Dear all,
I want to sample_prior_predictive from pm.Categorical with p as a vector, but it gives me only one sample rathar than an array of samples.
For example, the code:
P = [[.5,.5,0],[0,.01,.99]]
with pm.Model() as model:
output = pm.Categorical('output',p=P,shape=(2,))
sampling = pm.sample_prior_predictive(5)
sampling['output']
gives only:
array([1, 2])
However, the use of only one P gives an expected result:
P = [.5,.5,0]
with pm.Model() as model:
output = pm.Categorical('output',p=P)
sampling = pm.sample_prior_predictive(5)
sampling['output']
the output:
array([0, 1, 1, 1, 1])
As a workaround, I can of course try to implement a for-loop in my pm.Model and loop over all Ps, but it would not look very nice. Alternativale, pm.Multinomial provides the desired result:
P = [[.5,.5,0],[0,.01,.99]]
with pm.Model() as model:
output = pm.Multinomial('output',n=1,p=P,shape=(2,3))
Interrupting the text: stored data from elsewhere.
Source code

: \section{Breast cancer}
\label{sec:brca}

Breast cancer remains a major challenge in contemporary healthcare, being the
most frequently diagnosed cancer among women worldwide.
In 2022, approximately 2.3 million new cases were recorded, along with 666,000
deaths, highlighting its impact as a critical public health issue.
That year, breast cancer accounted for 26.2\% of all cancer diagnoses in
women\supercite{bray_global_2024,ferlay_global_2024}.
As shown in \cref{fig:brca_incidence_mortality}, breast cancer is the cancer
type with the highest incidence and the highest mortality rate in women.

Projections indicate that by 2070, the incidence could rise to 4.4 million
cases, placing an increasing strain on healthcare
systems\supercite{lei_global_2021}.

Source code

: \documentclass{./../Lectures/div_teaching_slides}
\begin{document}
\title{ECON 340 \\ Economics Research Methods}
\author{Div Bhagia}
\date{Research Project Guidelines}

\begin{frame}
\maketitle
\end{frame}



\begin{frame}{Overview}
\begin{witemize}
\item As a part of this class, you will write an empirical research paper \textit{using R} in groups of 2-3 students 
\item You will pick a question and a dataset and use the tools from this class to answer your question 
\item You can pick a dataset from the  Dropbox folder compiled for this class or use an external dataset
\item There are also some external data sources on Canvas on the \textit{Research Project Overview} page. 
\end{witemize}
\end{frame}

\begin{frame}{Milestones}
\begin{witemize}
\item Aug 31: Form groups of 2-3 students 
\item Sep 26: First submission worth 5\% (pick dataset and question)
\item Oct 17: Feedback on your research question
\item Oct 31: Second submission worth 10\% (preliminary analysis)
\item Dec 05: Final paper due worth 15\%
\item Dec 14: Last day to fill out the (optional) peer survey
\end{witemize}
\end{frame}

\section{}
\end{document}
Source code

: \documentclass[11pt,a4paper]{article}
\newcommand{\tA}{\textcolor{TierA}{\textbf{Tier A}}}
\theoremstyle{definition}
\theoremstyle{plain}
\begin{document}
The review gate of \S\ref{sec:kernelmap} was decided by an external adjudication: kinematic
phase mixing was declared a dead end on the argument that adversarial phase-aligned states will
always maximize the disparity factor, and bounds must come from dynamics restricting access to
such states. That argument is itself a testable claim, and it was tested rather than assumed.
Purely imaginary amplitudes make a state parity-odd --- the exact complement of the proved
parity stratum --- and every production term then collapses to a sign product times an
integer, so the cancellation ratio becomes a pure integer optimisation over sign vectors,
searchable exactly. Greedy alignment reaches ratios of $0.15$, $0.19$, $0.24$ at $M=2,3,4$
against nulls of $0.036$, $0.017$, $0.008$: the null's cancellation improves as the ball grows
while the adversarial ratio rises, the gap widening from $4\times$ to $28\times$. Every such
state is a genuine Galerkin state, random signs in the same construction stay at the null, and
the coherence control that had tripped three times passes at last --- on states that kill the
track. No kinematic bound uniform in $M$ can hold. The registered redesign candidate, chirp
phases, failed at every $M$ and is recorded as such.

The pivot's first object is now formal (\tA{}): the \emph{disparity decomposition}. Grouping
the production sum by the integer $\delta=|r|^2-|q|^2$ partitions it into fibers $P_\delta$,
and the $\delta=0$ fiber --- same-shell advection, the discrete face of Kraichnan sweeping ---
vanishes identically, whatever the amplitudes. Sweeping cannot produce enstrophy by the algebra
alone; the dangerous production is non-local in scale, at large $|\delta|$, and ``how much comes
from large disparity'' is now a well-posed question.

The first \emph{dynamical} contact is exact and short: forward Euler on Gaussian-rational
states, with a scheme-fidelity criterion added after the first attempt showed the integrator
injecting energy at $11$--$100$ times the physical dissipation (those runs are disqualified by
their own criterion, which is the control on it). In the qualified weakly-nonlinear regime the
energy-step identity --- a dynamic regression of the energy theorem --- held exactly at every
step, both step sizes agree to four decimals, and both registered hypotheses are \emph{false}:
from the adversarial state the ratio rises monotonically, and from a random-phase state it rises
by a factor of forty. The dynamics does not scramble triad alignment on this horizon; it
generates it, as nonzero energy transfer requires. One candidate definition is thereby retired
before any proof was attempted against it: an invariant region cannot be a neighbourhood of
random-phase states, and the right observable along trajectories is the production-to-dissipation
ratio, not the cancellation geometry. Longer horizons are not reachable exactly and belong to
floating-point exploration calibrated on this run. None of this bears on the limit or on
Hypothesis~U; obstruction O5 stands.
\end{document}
sampling = pm.sample_prior_predictive(5)
[(np.flatnonzero(x)%3).tolist() for x in sampling['output']]
with output:
[[1, 2], [1, 2], [0, 2], [1, 2], [1, 2]]
but again it looks less nicer as it would be with one-line Categorical.
Could you please point out on my mistake in the first code-snippet? Thanks in advance.